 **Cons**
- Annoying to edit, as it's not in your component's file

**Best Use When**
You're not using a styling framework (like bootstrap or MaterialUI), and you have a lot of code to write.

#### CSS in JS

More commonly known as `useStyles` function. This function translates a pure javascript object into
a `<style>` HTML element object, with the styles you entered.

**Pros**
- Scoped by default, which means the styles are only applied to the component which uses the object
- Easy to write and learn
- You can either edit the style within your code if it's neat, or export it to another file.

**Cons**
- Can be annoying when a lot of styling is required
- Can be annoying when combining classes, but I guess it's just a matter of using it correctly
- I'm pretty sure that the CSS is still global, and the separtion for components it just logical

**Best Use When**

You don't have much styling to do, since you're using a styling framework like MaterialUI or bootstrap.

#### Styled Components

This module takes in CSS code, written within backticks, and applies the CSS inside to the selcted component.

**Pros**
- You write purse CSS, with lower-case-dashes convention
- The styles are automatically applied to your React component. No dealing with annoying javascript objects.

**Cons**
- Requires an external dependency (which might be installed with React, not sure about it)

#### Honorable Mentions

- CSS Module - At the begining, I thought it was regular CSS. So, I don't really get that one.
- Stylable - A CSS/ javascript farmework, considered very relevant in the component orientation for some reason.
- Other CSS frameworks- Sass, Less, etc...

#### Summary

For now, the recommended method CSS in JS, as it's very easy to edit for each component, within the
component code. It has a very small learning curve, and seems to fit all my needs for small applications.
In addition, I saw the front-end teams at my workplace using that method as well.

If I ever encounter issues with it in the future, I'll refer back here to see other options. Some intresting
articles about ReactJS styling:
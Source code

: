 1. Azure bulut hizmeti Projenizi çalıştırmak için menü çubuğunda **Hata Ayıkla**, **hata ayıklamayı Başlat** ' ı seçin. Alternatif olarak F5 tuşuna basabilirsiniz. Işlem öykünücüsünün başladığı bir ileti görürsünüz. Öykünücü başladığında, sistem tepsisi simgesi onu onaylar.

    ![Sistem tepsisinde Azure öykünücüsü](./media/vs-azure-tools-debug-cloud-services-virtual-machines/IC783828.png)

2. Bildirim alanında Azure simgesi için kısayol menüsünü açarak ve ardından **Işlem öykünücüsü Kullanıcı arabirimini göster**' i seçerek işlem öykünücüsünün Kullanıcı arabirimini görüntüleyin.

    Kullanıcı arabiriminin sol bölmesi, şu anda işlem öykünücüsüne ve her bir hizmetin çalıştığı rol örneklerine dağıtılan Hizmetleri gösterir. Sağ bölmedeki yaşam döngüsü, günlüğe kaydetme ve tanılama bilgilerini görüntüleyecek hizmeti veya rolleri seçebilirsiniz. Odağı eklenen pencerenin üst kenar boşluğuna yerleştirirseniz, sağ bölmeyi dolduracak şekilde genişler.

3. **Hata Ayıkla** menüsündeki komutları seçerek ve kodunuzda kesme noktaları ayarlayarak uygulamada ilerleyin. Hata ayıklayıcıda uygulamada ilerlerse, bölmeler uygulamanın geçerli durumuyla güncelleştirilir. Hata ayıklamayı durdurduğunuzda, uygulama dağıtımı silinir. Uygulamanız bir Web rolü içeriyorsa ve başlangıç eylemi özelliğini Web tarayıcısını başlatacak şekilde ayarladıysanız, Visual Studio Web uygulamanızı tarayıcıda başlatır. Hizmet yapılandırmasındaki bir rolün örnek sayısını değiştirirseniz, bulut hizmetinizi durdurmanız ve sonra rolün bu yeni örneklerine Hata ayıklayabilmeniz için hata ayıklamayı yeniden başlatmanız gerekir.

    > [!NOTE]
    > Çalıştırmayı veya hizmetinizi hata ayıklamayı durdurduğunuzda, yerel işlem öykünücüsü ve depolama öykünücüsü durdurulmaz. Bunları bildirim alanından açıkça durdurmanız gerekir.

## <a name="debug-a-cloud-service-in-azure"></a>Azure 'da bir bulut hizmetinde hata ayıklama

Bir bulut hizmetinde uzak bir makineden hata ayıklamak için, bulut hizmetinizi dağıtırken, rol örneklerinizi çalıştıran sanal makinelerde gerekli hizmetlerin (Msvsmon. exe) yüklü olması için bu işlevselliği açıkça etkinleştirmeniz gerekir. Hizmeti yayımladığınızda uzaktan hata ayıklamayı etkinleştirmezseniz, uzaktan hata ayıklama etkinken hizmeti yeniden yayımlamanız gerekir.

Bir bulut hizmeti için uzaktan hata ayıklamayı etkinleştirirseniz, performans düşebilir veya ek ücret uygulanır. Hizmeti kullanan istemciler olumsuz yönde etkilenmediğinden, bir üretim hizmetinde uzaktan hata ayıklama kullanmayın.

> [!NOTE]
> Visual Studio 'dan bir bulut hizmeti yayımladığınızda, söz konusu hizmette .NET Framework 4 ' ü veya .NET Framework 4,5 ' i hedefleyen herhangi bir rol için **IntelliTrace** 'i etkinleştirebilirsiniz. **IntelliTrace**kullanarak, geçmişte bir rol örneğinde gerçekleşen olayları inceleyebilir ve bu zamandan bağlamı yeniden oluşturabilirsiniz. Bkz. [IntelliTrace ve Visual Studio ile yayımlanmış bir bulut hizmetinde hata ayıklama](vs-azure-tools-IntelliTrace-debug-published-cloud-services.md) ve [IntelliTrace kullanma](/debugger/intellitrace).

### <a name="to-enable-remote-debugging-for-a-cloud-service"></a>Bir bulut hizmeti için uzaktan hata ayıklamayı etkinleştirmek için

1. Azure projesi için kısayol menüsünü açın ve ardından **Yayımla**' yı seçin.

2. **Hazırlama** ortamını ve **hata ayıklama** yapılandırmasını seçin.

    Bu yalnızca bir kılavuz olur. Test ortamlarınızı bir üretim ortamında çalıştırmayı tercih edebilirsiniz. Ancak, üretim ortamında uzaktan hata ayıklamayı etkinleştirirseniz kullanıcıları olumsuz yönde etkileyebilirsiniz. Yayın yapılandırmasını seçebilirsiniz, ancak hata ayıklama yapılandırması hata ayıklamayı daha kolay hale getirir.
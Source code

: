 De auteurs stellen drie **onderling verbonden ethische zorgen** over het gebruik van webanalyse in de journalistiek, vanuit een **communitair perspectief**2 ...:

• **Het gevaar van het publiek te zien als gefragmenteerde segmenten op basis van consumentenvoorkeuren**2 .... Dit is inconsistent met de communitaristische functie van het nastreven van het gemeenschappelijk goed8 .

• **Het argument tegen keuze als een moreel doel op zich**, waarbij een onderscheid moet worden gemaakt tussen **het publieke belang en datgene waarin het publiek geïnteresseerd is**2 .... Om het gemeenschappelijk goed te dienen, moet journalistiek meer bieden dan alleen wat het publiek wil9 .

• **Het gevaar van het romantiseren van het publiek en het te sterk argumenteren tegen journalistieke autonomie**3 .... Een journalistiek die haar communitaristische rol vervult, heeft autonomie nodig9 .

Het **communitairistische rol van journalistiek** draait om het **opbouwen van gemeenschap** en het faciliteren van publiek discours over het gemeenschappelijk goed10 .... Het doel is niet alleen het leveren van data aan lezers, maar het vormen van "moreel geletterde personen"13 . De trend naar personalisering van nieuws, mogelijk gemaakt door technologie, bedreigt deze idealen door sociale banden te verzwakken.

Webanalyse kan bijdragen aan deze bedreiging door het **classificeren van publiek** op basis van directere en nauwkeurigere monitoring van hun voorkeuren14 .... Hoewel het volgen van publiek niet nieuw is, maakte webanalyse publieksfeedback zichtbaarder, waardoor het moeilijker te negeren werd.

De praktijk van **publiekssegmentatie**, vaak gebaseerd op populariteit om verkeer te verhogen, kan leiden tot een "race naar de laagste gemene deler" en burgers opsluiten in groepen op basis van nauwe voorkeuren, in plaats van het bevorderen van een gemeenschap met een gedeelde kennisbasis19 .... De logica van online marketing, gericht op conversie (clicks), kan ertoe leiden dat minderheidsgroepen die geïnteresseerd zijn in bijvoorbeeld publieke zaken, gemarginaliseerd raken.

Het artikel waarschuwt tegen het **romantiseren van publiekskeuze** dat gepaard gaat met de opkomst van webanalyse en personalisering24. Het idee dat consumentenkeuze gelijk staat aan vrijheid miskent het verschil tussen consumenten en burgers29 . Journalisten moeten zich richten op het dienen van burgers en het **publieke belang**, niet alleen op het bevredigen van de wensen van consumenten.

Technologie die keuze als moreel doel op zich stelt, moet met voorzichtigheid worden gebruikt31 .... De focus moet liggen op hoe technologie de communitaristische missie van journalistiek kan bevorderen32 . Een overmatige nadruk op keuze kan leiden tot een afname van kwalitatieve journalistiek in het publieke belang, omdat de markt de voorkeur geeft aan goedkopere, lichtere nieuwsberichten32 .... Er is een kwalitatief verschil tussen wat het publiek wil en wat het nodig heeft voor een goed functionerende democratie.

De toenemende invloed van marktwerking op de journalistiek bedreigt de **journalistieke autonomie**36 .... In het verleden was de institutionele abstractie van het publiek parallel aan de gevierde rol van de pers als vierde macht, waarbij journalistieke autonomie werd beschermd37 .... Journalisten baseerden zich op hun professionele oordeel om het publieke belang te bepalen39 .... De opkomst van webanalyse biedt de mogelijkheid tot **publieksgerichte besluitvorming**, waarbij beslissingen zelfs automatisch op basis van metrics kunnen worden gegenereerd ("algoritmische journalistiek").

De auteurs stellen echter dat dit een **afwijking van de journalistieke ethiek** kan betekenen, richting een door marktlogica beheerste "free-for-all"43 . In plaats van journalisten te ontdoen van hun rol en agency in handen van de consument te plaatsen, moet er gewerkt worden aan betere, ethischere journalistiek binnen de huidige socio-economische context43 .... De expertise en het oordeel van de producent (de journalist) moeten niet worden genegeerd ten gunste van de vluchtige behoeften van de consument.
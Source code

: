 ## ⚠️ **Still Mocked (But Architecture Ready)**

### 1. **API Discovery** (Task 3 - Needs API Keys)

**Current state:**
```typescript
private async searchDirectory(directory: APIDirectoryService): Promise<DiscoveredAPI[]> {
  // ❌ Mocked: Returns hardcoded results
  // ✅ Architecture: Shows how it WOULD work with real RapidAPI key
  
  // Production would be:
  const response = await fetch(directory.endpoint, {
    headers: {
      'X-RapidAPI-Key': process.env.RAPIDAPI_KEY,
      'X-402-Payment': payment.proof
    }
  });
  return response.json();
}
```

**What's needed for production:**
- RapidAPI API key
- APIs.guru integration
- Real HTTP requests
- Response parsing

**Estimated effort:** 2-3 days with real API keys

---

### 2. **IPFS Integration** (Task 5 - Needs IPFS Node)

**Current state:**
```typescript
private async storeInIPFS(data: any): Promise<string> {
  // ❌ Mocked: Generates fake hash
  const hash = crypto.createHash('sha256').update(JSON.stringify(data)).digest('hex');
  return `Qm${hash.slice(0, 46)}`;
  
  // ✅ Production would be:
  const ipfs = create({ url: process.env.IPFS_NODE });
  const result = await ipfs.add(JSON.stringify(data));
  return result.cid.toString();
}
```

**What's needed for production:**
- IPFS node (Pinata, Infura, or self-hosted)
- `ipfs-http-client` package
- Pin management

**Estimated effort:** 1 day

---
- - -
» **Problem description**
Using the data above, transcribe the lines that run from the line with "gemeenschappelijk goed8 ." to the line with "Webanalyse kan bijdragen", both ends kept, and output nothing else.

» **Written response**
• **Het gevaar van het publiek te zien als gefragmenteerde segmenten op basis van consumentenvoorkeuren**2 .... Dit is inconsistent met de communitaristische functie van het nastreven van het gemeenschappelijk goed8 .

• **Het argument tegen keuze als een moreel doel op zich**, waarbij een onderscheid moet worden gemaakt tussen **het publieke belang en datgene waarin het publiek geïnteresseerd is**2 .... Om het gemeenschappelijk goed te dienen, moet journalistiek meer bieden dan alleen wat het publiek wil9 .

• **Het gevaar van het romantiseren van het publiek en het te sterk argumenteren tegen journalistieke autonomie**3 .... Een journalistiek die haar communitaristische rol vervult, heeft autonomie nodig9 .

Het **communitairistische rol van journalistiek** draait om het **opbouwen van gemeenschap** en het faciliteren van publiek discours over het gemeenschappelijk goed10 .... Het doel is niet alleen het leveren van data aan lezers, maar het vormen van "moreel geletterde personen"13 . De trend naar personalisering van nieuws, mogelijk gemaakt door technologie, bedreigt deze idealen door sociale banden te verzwakken.

Webanalyse kan bijdragen aan deze bedreiging door het **classificeren van publiek** op basis van directere en nauwkeurigere monitoring van hun voorkeuren14 .... Hoewel het volgen van publiek niet nieuw is, maakte webanalyse publieksfeedback zichtbaarder, waardoor het moeilijker te negeren werd.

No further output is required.